• GOAL OF THE EXERCISE: Repeat, exactly as written, the lines from the one with "211: Biff's Garage" to the final line of the listing, and keep every picture out.

BEGIN EXERCISE MATERIALS

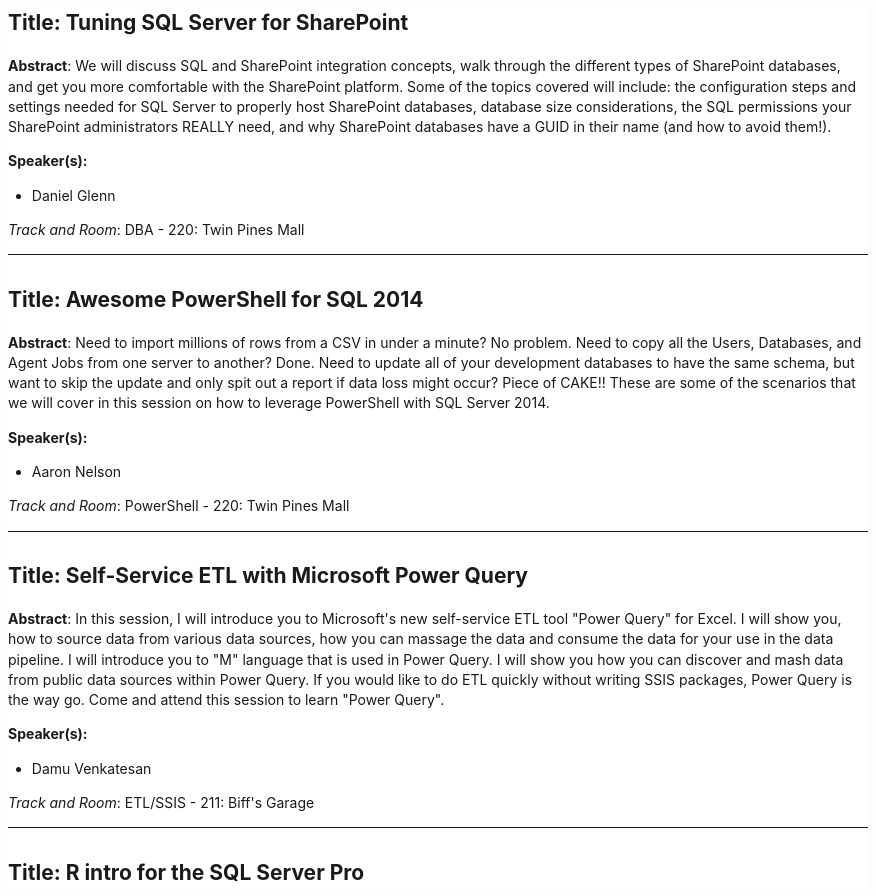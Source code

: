  
## Title: Tuning SQL Server for SharePoint
 
**Abstract**:
We will discuss SQL and SharePoint integration concepts, walk through the different types of SharePoint databases, and get you more comfortable with the SharePoint platform.
Some of the topics covered will include: the configuration steps and settings needed for SQL Server to properly host SharePoint databases, database size considerations, the SQL permissions your SharePoint administrators REALLY need, and why SharePoint databases have a GUID in their name (and how to avoid them!). 
 
**Speaker(s):**
- Daniel Glenn
 
*Track and Room*: DBA - 220: Twin Pines Mall
 
----------------------------------------------------------------------------------- 
 
 
## Title: Awesome PowerShell for SQL 2014
 
**Abstract**:
Need to import millions of rows from a CSV in under a minute?  No problem.  Need to copy all the Users, Databases, and Agent Jobs from one server to another?  Done.  Need to update all of your development databases to have the same schema, but want to skip the update and only spit out a report if data loss might occur?  Piece of CAKE!!  These are some of the scenarios that we will cover in this session on how to leverage PowerShell with SQL Server 2014.
 
**Speaker(s):**
- Aaron Nelson
 
*Track and Room*: PowerShell - 220: Twin Pines Mall
 
----------------------------------------------------------------------------------- 
 
 
## Title: Self-Service ETL with Microsoft Power Query
 
**Abstract**:
In this session, I will introduce you to Microsoft's new self-service ETL tool "Power Query" for Excel.  I will show you, how to source data from various data sources, how you can massage the data and consume the data for your use in the data pipeline.  I will introduce you to "M" language that is used in Power Query.  I will show you how you can discover and mash data from public data sources within Power Query.  If you would like to do ETL quickly without writing SSIS packages, Power Query is the way go. Come and attend this session to learn "Power Query".
 
**Speaker(s):**
- Damu Venkatesan
 
*Track and Room*: ETL/SSIS - 211: Biff's Garage
 
----------------------------------------------------------------------------------- 
 
 
## Title: R intro for the SQL Server Pro
 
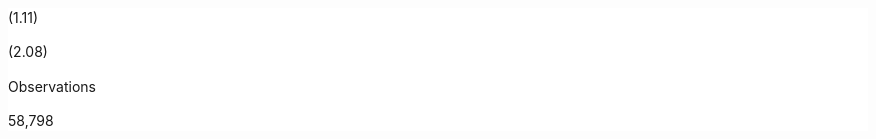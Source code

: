 <td>

(1.11)

</td>

<td>

(2.08)

</td>

</tr>

<tr>

<td style="text-align:left">

</td>

<td>

</td>

<td>

</td>

<td>

</td>

<td>

</td>

<td>

</td>

</tr>

<tr>

<td colspan="6" style="border-bottom: 1px solid black">

</td>

</tr>

<tr>

<td style="text-align:left">

Observations

</td>

<td>

58,798

</td>

<td>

END EXERCISE MATERIALS

• SOLUTION:
*Track and Room*: ETL/SSIS - 211: Biff's Garage
 
----------------------------------------------------------------------------------- 
 
 
## Title: R intro for the SQL Server Pro
 
Source code

: <td>

(1.11)

</td>

<td>

(2.08)

</td>

</tr>

<tr>

<td style="text-align:left">

</td>

<td>

</td>

<td>

</td>

<td>

</td>

<td>

</td>

<td>

</td>

</tr>

<tr>

<td colspan="6" style="border-bottom: 1px solid black">

</td>

</tr>

<tr>

<td style="text-align:left">

Observations

</td>

<td>

58,798

</td>

<td>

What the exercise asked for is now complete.